DocNow / twarc

A command line tool (and Python library) for archiving Twitter JSON
https://twarc-project.readthedocs.io
MIT License
1.36k stars 255 forks source link

How to get only native retweets with a search filter? #593

Closed numeroteca closed 2 years ago

numeroteca commented 2 years ago

I am trying to get all the tweets (and their native retweets) tweeted by a new media account. I want to measure the impact of their tweets in time. I expect to produce this type of list of tweets to make data visualizations

author text timestamp
@newsmedia Original tweet by newsmedia -
@oneuser RT @newsmedia Original tweet by newsmedia -
@otheruser RT @newsmedia Original tweet by newsmedia -
@newsmedia Another Original tweet by newsmedia -
@onemoreuser RT @newsmedia Another Original tweet by newsmedia -

So I'd need to filter to have the original tweets by the news media and the "nativeretweet" of those tweets

This is the query I am trying, that is not yet ready. I'd still need to add the filter to return only native retweets (like -filter:nativeretweets) and include the original tweets by the news media user:

twarc2 search 'url:"twitter.com/eldiarioes"' --exclude-replies --start-time 2018-03-21T00:00:01 --end-time 2018-03-21T23:59:59 --archive > 2018-03-21_eldiario_rts.json

igorbrigadir commented 2 years ago

The full list of operators for the v2 API is here: https://developer.twitter.com/en/docs/twitter-api/tweets/search/integrate/build-a-query#list

Unfortunately, the operators are not consistent with the web interface -filter:nativeretweets closest equivalent is is:retweet.

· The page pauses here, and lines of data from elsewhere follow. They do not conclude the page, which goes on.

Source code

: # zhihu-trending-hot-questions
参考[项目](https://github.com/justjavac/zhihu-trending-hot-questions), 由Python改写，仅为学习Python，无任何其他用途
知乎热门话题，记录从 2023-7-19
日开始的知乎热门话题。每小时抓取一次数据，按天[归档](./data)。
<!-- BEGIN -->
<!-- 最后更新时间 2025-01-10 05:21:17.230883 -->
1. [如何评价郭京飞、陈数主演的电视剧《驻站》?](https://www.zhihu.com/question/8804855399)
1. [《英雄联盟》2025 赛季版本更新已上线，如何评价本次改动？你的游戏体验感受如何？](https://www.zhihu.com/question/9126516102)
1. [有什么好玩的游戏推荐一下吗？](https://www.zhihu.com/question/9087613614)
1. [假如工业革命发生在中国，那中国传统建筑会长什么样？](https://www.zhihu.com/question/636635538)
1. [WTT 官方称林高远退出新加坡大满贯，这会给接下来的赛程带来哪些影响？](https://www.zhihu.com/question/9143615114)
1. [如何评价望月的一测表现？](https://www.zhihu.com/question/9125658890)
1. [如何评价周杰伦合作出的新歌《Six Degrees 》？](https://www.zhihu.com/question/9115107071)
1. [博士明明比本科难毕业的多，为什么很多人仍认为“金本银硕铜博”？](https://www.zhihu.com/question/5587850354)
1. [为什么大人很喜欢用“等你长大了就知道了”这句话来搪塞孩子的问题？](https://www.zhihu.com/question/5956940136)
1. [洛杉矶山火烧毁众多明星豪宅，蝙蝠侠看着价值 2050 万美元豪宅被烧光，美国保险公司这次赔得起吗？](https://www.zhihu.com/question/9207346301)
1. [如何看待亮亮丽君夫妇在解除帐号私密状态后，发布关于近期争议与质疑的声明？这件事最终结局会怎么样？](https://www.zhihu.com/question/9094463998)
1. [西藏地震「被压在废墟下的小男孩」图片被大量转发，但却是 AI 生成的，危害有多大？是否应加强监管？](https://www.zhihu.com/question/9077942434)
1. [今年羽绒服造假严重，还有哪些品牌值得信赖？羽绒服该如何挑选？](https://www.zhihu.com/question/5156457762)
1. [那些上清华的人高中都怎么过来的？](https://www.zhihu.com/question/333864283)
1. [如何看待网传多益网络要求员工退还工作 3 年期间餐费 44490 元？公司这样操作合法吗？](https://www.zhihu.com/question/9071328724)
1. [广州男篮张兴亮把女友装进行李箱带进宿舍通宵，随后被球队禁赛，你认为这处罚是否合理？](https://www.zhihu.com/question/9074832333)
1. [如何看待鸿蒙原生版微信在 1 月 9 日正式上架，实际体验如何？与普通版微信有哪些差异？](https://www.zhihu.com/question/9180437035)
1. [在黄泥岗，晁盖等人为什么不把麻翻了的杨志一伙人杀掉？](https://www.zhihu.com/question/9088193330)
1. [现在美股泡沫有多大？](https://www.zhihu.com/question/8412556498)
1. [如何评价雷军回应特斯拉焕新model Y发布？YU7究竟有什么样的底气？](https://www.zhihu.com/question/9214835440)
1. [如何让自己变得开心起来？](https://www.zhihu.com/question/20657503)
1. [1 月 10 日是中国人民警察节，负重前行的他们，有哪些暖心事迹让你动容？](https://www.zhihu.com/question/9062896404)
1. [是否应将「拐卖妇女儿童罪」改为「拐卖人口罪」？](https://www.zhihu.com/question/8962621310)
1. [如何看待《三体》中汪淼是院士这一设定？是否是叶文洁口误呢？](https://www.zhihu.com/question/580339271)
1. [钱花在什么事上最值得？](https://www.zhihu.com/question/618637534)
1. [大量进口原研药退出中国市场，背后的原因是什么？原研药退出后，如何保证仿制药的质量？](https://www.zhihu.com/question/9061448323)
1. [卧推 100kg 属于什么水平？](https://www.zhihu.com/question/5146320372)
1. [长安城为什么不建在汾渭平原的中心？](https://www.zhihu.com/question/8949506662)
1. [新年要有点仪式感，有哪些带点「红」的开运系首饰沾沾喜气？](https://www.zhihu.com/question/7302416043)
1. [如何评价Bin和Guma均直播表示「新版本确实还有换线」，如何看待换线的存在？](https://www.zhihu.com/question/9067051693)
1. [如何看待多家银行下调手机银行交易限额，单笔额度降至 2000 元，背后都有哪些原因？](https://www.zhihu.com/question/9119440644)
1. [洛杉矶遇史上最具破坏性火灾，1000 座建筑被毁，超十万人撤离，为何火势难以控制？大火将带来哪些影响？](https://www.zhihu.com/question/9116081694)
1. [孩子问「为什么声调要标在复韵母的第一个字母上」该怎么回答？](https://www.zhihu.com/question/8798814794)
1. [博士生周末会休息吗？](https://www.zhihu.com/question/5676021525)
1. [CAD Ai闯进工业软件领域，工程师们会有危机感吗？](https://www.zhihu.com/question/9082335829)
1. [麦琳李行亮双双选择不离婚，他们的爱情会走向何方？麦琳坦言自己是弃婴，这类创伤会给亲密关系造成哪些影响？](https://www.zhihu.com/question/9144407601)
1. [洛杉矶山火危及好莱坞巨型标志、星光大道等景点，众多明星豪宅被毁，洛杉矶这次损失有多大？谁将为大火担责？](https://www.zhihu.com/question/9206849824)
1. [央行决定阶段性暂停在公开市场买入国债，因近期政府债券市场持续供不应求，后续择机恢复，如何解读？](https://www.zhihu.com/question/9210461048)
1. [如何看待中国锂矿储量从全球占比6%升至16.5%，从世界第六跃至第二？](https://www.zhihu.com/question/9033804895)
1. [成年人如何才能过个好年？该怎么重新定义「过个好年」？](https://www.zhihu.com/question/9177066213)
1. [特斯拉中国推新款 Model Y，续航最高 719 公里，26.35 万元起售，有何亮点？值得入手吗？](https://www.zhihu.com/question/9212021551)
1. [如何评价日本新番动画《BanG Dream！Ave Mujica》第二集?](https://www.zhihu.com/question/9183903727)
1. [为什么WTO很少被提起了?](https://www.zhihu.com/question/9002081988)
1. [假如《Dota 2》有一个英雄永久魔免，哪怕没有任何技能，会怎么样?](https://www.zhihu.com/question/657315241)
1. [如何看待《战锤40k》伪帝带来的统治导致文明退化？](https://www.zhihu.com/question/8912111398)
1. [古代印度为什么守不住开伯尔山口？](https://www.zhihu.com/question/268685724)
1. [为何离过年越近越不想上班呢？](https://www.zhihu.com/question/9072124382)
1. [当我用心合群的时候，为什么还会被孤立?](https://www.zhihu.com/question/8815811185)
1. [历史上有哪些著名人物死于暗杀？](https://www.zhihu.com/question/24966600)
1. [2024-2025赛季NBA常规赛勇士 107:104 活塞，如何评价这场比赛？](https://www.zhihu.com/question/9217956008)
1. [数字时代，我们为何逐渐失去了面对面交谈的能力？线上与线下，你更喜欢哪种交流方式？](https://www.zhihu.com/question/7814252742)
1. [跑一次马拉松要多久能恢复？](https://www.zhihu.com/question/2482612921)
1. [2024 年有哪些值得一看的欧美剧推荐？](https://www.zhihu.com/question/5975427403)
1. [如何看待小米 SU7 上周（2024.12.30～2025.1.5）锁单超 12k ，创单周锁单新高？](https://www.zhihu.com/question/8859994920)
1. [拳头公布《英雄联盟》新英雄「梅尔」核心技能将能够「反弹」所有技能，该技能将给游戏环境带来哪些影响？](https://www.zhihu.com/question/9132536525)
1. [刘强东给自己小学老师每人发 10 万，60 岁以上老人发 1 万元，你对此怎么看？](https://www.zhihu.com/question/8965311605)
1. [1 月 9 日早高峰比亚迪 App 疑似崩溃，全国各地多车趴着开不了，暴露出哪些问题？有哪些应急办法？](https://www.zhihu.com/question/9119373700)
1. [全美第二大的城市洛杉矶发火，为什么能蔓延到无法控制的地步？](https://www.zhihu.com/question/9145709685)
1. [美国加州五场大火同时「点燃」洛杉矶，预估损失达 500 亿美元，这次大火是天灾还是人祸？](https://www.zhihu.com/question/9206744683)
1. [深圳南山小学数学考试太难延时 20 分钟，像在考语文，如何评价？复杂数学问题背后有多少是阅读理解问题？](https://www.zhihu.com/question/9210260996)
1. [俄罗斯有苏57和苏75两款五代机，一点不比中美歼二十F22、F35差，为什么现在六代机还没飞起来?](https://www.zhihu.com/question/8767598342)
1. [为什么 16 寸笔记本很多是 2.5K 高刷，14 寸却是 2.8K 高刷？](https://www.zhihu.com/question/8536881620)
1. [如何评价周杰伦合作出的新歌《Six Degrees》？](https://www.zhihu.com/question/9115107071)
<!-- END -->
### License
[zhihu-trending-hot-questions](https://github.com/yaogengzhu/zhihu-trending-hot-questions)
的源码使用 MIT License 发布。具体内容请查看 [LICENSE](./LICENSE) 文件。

To get what you want, the best query would be:

(from:newsmedia OR retweets_of:newsmedia)

Although you will also get tweets that @newsmedia retweets, which you may not want, but you can filter those yourself, or to get original tweets maybe try:

((from:newsmedia -is:retweet) OR retweets_of:newsmedia)

Quote tweets count as original tweets and are unaffected by -is:retweet or retweets_of: as far as i can tell (i haven't double checked this to make sure). See also, https://developer.twitter.com/en/docs/twitter-api/tweets/search/integrate/build-a-query#quote-tweets note.

--exclude-replies can be specified in the query too, as -is:reply which is probably better to do, because it's more explicit and predictable - you may not want to add -is:reply exactly where --exclude-replies appends it, so i would not put it as a command line option, i would put it in the query where it should go.

To deal with quote tweets, you need to use url operator, so to get all the times someone quote tweets an original @newsmedia tweet, you need url:"https://twitter.com/newsmedia/status" because quote tweets are just ordinary tweets with a permalink url to another tweet inside somewhere.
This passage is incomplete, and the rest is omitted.